Updated: Dec 3, 2022

You must have experienced it before - you hear someone speaking in German and you immediately get a chill down your spine. Whether it's because it's a language that twists the tongue and breaks the teeth, or whether it has to do with the history of Germany or you're someone who really loves the German language, we can all agree on one thing: German is a challenging language.

For someone like me, who has learned the language before and after moving to Germany and who likes to learn new things constantly, the process will always look something like this:

Yes, learning a new language is something that can push you to the edge; but you will see that, step by step, the content comes in and in a reasonably short time, you will start speaking German!

So let's start with the question -

Why should I learn a new language? Doesn't everyone speak English there?

So... no. But it would be easier, wouldn't it?

What's more, learning a new language (especially that of a place you are moving to or spending a lot of time in) helps with many things! Including

- brain improvement and that of other abilities;

- comfort in trips, getting to know new people and cultures;

- expanding career options.

This is surely enough to make you want to begin, isn't it?

How long does it take to feel comfortable talking?

This is a somewhat complex question and it depends on the nature of your learning and the amount of practice. There are "easies" languages such as English and Spanish, whose learning time is shorter, about 650 hours in the classroom. German is a little more complex and can take about 900 hours in a class, but don't let it frighten you, since there are many similarities to English, and the number of grammar rules can actually help with the structure.

So I gathered some tips for you to try to get below the aforementioned 900 hours, and even have fun along the way:

1. Determine your goals

Want to learn just to learn? For work? To talk to cashiers in the supermarket? Being prepared in advance will help set your goal, give you a clear direction, and boost your motivation, confidence, and self-esteem, With the help of a clear goal, you can reach other aims on the way to it. Start with short, medium, and long-term aims so you can track your steps. A long-term goal would be to have an actual conversation with a German speaker. For this, you need medium-term targets like passing a test or understanding a few episodes in a series. To get there, you need short-term targets like understanding words related to certain topics.

2. Learn as many useful words as possible

The rules of the German language are not easy at all. There are "trennbare" words, the accusative and dative, words that change the structure of a sentence, and lots of other strange rules, but learning how they work will come with time. They say that 1,000 words are enough to know how to communicate comfortably in a foreign language - and from personal experience, this is true. You have tons of great apps for learning words, like Duolingo, Rosetta Stone, Fluent Forever, Memrise, Babble, and the list goes on. I recommend using one program (personally I liked Memrise and Babble) and downloading something called Flashcards, which allows you to write the word on a card and its meaning on the other side. It is recommended to add a sentence to the interpretation of the word that will help you remember the meaning more easily. For example, der Tisch - "table" - My husband (der) placed the fish (similar-sounding word) on the table.

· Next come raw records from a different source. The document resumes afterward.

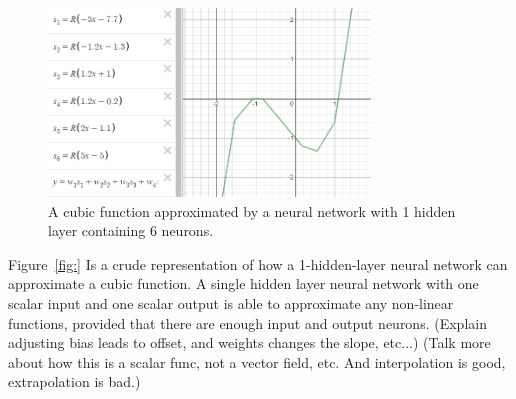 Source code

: \documentclass[a4paper, 12pt]{article}
\begin{document}
    \begin{figure}
    \centering
    \includegraphics[height=5cm]{PPT/UniversalApproximationTheorem}
    \caption{A cubic function approximated by a neural network with 1 hidden layer containing 6 neurons.}\label{UniversalApproximationTheorem}
    \end{figure}
    Figure~\ref{fig:} Is a crude representation of how a 1-hidden-layer neural network can approximate a cubic function. A single hidden layer neural network with one scalar input and one scalar output is able to approximate any non-linear functions, provided that there are enough input and output neurons.
    (Explain adjusting bias leads to offset, and weights changes the slope, etc...)
    (Talk more about how this is a scalar func, not a vector field, etc. And interpolation is good, extrapolation is bad.)
\end{document}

Sounds funny and convoluted but really works!

3. Watch as much German content as possible

As a non-native English speaker, how did I learn and improve my English? By watching series and movies, playing computer games, talking with people, and watching social media posts. That's an easy way of learning new words and phrases, and we also had a hard time with it at first, until we start getting it. It's a process that can take years, but the more you get used to hearing the language (Playing games and watching videos all day ain't that bad all of a sudden, huh?) the more your brain will know how to connect the dots. I also learned Spanish from telenovelas by just watching them as a child. I don't recommend German telenovelas that much, but they have series and movies that aren't bad at all! In general, there is a really excellent dubbing culture in Germany, and every movie released in the cinema is also dubbed into German, so take some movies you know well and watch them in German without subtitles! It will be very difficult, but you will start to understand the discourse more and more.

4. Don't try to find the logic too much

This is something my husband experienced with maximum intensity. He likes to study topics related to psychology, science, and physics, behind which there is usually a logical explanation as to "why" something happens. In language studies, it is the complete opposite!

Languages were invented by people and their rules were rooted in dialects for thousands of years while taking inspiration from other languages. So trying to find the logic behind something like,

"Why, when you use the word weil, does the verb move to the end of the sentence?!"

...won't really help you too much and will create frustration. The best method is to understand that this is how it works, internalize it, and move on. You can try asking the same questions about the English language, and there the answer will usually be, "that's the way it is".